* [PROMPT] Lines with the word "numbers" in them are the ones to copy from the records.

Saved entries
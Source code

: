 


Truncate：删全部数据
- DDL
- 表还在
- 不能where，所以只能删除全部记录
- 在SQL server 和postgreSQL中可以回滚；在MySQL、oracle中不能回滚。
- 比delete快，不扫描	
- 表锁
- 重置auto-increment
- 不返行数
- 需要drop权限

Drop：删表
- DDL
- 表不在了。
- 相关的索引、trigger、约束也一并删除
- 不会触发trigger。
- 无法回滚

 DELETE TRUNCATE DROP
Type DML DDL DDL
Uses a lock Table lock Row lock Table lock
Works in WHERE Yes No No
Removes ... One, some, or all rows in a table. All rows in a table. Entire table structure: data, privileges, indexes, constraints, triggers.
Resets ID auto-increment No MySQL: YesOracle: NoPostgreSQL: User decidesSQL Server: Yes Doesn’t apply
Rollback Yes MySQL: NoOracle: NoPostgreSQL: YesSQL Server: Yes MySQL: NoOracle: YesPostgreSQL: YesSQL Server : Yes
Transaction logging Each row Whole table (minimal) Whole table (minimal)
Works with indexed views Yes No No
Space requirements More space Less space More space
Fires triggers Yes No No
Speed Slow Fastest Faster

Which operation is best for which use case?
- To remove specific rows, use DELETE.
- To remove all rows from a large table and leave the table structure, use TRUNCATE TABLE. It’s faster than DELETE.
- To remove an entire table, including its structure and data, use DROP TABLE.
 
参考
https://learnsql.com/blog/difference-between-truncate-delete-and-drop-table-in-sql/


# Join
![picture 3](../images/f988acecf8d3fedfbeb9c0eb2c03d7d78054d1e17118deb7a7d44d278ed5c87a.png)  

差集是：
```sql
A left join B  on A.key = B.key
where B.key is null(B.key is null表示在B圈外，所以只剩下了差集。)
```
==
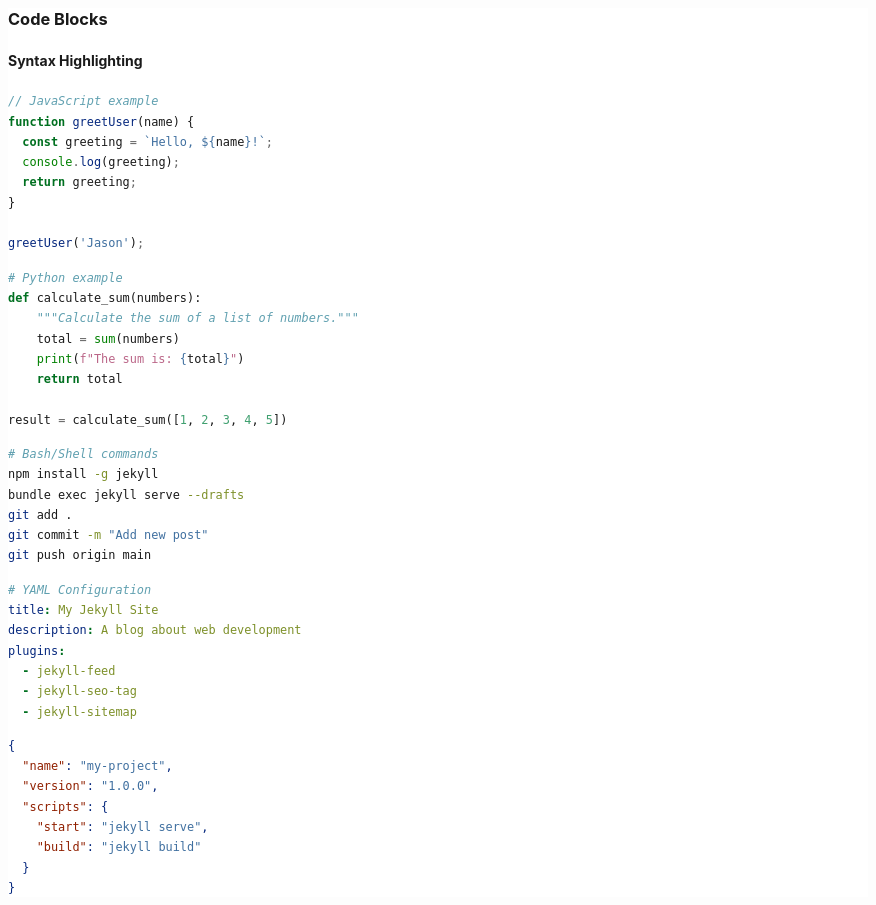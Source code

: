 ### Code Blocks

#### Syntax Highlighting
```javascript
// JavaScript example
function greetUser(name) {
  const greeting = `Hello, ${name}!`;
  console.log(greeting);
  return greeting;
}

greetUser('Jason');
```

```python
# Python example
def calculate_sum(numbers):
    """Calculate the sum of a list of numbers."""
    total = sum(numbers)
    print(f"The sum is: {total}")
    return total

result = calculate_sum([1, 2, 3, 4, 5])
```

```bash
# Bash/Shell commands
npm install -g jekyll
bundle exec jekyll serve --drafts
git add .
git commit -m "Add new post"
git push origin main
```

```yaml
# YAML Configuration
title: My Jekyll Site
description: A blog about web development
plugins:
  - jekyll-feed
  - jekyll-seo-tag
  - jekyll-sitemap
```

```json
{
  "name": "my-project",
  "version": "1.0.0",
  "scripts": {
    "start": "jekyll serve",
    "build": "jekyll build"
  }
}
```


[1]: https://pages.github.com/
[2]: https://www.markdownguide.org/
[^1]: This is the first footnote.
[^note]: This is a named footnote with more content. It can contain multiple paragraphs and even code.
...
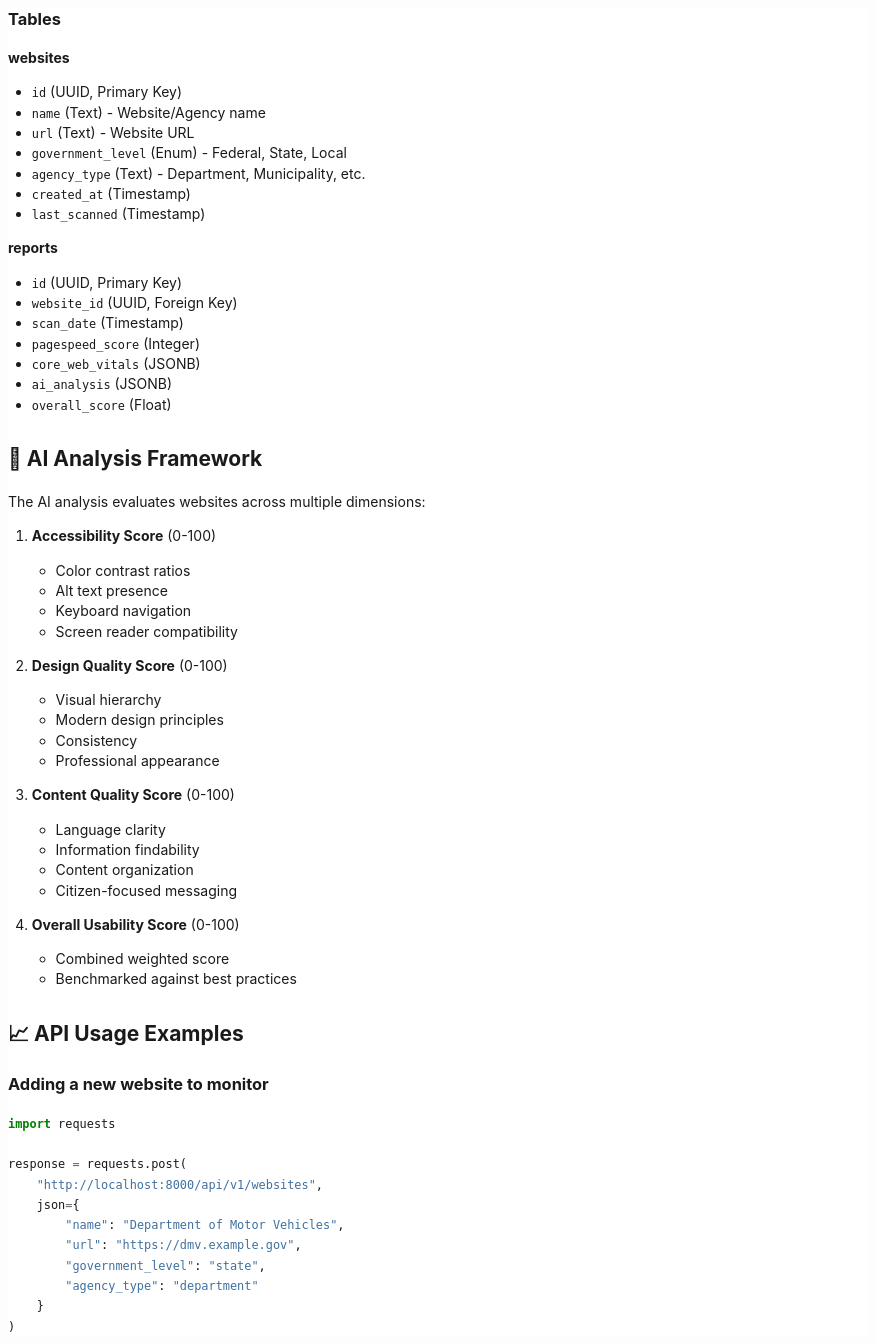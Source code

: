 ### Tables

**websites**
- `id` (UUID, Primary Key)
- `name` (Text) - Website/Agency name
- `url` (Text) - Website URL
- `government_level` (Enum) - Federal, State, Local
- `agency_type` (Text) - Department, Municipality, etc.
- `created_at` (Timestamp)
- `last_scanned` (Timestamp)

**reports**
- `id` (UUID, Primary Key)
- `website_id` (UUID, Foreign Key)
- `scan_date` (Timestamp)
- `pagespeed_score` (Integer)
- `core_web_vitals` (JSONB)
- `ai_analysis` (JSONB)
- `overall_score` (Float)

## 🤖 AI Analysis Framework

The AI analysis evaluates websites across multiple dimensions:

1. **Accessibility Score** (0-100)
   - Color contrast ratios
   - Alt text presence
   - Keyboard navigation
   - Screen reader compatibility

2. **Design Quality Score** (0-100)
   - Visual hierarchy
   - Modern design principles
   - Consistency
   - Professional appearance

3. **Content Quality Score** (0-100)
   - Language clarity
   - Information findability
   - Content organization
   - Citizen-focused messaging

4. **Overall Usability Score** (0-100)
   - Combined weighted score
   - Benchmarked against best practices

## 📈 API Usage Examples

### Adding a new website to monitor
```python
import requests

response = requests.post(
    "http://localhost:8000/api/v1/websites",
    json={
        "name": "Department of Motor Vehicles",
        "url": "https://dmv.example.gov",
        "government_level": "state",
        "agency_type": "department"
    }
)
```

* [REPLY TO THE EXERCISE]
def calculate_sum(numbers):
    """Calculate the sum of a list of numbers."""
    total = sum(numbers)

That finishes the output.